[Stored data]
· · · · · · ·

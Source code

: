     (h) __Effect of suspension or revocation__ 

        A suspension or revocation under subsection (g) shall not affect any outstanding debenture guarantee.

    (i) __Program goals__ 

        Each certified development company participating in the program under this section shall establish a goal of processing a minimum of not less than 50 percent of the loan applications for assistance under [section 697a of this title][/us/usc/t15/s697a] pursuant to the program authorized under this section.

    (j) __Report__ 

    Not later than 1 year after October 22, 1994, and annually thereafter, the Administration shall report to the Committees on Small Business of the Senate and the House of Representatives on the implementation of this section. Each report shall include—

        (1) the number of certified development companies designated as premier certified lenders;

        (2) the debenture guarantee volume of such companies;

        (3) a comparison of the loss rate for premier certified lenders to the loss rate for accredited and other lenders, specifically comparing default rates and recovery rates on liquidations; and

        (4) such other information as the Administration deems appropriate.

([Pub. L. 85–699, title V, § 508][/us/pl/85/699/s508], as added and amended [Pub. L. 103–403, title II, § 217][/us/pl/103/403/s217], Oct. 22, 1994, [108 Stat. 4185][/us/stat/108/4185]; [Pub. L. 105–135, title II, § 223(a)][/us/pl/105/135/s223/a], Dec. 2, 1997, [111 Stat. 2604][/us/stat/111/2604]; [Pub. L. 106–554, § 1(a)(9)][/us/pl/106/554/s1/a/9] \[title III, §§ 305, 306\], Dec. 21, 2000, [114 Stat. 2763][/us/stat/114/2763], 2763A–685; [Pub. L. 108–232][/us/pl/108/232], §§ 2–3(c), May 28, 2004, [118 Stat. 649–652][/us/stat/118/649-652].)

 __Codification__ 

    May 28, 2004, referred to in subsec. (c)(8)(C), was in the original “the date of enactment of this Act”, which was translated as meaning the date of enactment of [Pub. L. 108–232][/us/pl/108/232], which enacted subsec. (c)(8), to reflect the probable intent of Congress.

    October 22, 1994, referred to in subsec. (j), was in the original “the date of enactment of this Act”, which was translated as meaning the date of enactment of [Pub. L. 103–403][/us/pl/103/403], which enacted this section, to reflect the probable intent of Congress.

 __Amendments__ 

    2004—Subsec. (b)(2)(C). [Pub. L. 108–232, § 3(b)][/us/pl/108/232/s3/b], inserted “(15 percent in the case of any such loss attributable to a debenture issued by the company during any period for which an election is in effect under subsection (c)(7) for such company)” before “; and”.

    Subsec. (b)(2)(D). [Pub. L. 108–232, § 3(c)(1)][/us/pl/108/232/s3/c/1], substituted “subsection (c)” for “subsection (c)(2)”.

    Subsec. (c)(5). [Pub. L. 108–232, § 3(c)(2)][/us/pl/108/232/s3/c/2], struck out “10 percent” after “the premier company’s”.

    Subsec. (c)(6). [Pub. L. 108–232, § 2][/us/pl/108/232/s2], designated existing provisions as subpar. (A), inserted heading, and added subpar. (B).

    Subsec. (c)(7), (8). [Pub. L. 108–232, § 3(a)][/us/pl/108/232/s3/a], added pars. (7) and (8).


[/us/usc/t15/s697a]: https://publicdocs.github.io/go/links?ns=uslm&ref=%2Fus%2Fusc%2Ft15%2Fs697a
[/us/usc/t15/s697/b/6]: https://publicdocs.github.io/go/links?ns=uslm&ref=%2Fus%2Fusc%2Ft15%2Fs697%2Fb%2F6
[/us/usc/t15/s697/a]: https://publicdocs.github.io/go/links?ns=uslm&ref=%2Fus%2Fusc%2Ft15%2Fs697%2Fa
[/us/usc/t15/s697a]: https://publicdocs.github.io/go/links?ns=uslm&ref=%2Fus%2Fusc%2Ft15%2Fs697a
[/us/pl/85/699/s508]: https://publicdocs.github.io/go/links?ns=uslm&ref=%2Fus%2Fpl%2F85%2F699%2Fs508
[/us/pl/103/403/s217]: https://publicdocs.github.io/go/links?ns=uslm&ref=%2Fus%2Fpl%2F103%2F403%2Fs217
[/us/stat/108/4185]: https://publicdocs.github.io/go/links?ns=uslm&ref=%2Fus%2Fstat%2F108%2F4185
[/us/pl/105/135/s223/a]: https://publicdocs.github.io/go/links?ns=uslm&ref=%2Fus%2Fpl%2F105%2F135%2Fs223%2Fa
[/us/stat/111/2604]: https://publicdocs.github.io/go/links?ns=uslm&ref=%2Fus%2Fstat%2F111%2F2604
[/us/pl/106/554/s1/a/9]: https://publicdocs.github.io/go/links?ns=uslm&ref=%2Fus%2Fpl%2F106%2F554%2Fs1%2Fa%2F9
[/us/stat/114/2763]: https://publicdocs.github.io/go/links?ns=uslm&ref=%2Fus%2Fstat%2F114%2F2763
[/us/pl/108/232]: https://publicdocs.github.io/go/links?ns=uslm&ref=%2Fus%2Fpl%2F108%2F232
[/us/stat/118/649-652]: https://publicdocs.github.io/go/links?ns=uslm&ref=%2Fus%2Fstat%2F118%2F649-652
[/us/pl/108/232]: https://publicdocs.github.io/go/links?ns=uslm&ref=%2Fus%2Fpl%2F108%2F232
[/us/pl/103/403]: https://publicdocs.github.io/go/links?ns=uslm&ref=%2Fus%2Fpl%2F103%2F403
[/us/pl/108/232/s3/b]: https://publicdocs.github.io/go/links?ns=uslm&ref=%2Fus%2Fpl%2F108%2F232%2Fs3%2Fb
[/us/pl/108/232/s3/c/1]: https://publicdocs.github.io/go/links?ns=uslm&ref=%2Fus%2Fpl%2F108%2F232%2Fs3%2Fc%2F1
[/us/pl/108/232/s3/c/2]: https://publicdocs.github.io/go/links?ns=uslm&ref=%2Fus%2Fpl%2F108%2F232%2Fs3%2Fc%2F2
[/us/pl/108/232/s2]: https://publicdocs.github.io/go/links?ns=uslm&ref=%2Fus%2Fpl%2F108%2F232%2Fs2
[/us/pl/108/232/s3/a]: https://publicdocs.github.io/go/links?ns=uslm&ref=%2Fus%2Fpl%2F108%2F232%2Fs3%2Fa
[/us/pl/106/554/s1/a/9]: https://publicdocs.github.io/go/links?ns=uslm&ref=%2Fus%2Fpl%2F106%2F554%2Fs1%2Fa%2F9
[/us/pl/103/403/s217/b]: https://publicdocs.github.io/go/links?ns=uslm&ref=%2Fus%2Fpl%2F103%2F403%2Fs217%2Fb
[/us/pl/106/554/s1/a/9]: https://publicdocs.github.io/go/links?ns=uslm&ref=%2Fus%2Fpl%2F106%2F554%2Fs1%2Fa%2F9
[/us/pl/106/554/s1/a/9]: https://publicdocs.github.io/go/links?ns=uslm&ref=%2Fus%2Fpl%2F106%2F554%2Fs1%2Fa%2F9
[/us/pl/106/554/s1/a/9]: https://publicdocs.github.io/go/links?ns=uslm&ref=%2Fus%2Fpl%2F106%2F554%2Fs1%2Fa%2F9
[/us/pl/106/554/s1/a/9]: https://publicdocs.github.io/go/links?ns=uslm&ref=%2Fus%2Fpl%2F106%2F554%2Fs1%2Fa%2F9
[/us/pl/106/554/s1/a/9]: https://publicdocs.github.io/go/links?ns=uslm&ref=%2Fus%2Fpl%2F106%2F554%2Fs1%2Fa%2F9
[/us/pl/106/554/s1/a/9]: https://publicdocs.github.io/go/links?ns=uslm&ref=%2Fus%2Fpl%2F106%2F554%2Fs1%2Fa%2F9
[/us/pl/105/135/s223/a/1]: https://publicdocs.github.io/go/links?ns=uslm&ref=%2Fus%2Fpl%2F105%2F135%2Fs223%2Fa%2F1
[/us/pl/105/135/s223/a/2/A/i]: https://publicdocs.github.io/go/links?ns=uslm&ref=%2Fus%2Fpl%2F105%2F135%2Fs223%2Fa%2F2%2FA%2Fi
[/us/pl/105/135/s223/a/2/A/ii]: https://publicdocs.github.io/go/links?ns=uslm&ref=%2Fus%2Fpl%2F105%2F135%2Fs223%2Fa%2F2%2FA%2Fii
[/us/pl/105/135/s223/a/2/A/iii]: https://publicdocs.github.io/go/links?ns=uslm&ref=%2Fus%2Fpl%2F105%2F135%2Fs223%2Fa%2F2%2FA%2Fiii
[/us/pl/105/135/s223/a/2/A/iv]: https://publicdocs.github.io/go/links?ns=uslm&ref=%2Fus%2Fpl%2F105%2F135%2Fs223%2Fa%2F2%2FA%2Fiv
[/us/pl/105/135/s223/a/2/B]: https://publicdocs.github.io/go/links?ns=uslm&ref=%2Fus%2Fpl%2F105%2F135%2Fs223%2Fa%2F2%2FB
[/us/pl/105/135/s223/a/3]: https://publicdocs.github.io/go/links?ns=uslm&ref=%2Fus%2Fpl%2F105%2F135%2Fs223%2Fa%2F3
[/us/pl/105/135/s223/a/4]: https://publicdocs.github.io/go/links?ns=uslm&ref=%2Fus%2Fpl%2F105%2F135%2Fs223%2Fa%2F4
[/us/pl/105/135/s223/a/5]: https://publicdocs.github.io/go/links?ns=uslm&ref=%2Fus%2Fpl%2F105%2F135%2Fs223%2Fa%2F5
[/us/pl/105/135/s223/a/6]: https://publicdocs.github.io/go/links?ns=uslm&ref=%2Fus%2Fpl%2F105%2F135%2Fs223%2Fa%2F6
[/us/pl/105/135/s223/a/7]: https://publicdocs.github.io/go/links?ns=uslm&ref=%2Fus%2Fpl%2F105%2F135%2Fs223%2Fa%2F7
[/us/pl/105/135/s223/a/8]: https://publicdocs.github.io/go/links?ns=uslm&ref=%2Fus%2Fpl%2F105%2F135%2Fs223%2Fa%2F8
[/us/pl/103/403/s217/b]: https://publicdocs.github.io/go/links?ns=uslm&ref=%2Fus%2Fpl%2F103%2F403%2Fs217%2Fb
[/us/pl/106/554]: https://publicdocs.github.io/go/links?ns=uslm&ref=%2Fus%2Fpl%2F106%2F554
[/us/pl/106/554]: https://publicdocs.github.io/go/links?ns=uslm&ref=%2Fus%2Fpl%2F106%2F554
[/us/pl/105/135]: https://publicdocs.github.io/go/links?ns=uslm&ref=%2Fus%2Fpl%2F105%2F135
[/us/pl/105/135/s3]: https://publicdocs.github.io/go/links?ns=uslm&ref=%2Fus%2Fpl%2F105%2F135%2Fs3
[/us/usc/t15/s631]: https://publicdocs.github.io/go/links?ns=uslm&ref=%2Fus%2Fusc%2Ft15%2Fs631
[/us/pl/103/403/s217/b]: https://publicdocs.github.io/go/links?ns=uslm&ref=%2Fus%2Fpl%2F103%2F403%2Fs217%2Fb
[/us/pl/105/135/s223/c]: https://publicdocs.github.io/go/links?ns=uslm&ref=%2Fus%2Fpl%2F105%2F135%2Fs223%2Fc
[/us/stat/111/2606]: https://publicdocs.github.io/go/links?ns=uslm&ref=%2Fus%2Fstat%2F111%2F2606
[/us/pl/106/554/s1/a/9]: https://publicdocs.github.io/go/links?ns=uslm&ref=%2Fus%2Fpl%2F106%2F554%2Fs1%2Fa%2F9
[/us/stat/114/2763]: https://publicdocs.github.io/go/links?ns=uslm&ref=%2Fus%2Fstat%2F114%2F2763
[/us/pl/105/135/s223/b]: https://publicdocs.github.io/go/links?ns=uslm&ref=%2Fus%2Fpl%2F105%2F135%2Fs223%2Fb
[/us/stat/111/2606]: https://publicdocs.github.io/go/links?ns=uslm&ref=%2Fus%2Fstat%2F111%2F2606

· · · · · · ·

_REQUIRED ACTION_
All that belongs in the answer is the lines from the start of the entries above through the line containing "(4) such other", each given exactly.

_RESPONSE_
Source code

:     (h) __Effect of suspension or revocation__ 

        A suspension or revocation under subsection (g) shall not affect any outstanding debenture guarantee.

    (i) __Program goals__ 

        Each certified development company participating in the program under this section shall establish a goal of processing a minimum of not less than 50 percent of the loan applications for assistance under [section 697a of this title][/us/usc/t15/s697a] pursuant to the program authorized under this section.

    (j) __Report__ 

    Not later than 1 year after October 22, 1994, and annually thereafter, the Administration shall report to the Committees on Small Business of the Senate and the House of Representatives on the implementation of this section. Each report shall include—

        (1) the number of certified development companies designated as premier certified lenders;

        (2) the debenture guarantee volume of such companies;

        (3) a comparison of the loss rate for premier certified lenders to the loss rate for accredited and other lenders, specifically comparing default rates and recovery rates on liquidations; and

        (4) such other information as the Administration deems appropriate.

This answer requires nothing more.